The meeting was held to create a space for participants to discuss Kenya’s priorities for UHC, experiences from Kenya’s UHC pilot programme that launched in December 2018, and how to leverage the upcoming HLM to ensure no one is left behind. The meeting was facilitated by the International Federation of Red Cross (IFRC)  in collaboration  with the  Kenya Red Cross, in partnership with UNAIDS and the Civil Society Engagement Mechanism (CSEM) for UHC2030.

Rachel Ndirangu, with Christian Aid and the CSEM, pointed out the rich diversity of representation at the meeting, which is critical for a multi-stakeholder engagement. She said 2019 is an important year for the UHC agenda, having gained recognition from the UN and setting aside an opportunity to have a high-level meeting for UHC in September.

The civil society organizations came up with the following asks for the UN HLM on UHC:

  • Invest in social accountability/empowering CSOs and the communities to ensure that citizens are able to demand UHC and hold their respective government to account on its implementation.
  • Put in place an all-inclusive governance structure (representatives from CSOs and affected communities) that would oversee the implementation of UHC at all levels – global, national and sub national.
  • Engage CSOs as equal partners; ensure that the various groups (young people, PWDs, elderly, populations in transit/migrants, those affected by emergencies, prisoners, key populations and ethnic minorities, persons living with chronic conditions) are brought to the discussion table to ensure their voices are heard.
  • Embrace a multi-sectoral, rights-based approach in implementing UHC, recognizing that many barriers to UHC lie beyond the health sector. It should cut across all government divisions/sectors.
  • Timely access to information for effective public participation of the CSOs and community groups for policy development, strategy development and implementation of the UHC
  • Embrace evidence-based robust data that is extensive, credible and disaggregated by sub groups for roll out
  • Leverage existing technologies/innovations/existing programs and initiatives in the health sector to support the implementation of UHC.

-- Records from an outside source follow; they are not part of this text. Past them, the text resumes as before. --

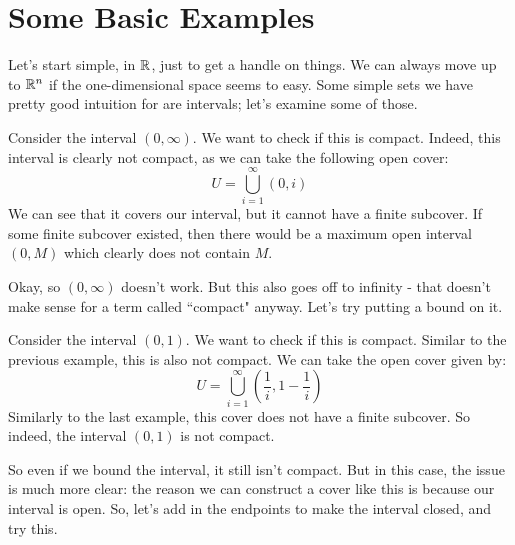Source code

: \documentclass{article}
\begin{document}
\section{Some Basic Examples}

Let's start simple, in $ \mathbb{R} $, just to get a handle on things.
We can always move up to $ \mathbb{R}^{n} $ if the one-dimensional space seems to easy.
Some simple sets we have pretty good intuition for are intervals; let's examine some of those.

\begin{xmp}
    Consider the interval $ (0, \infty) $. We want to check if this is compact. \vsp
    Indeed, this interval is clearly not compact, as we can take the following open cover:
    \begin{equation*}
        U = \bigcup_{i=1}^{\infty} (0, i)
    \end{equation*}
    We can see that it covers our interval, but it cannot have a finite subcover.
    If some finite subcover existed, then there would be a maximum open
    interval $ (0, M) $ which clearly does not contain $ M $.
\end{xmp}

Okay, so $ (0, \infty) $ doesn't work. But this also goes off to infinity - that doesn't make sense
for a term called ``compact" anyway. Let's try putting a bound on it.

\begin{xmp}
    Consider the interval $ (0, 1) $. We want to check if this is compact. \vsp
    Similar to the previous example, this is also not compact.
    We can take the open cover given by:
    \begin{equation*}
        U = \bigcup_{i=1}^{\infty} \left( \frac{1}{i}, 1 - \frac{1}{i} \right)
    \end{equation*}
    Similarly to the last example, this cover does not have a finite subcover.
    So indeed, the interval $ (0, 1) $ is not compact.
\end{xmp}

So even if we bound the interval, it still isn't compact.
But in this case, the issue is much more clear: the reason we can construct a cover like this
is because our interval is open.
So, let's add in the endpoints to make the interval closed, and try this.
\end{document}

Mercy Onsando of HENNET told participants that the CSOs need to be united and vibrant. She said a policy framework to implement UHC with clarity is urgently needed that will clearly outline mechanisms to involve all groups.

She underscored that prevention needs heightened focus within the UHC agenda. She concluded her remarks by saying the political will is good, however, politics should not define UHC and it is the responsibility of CSOs to ensure everyone owns the UHC agenda – thinking beyond 2022 when political regimes change.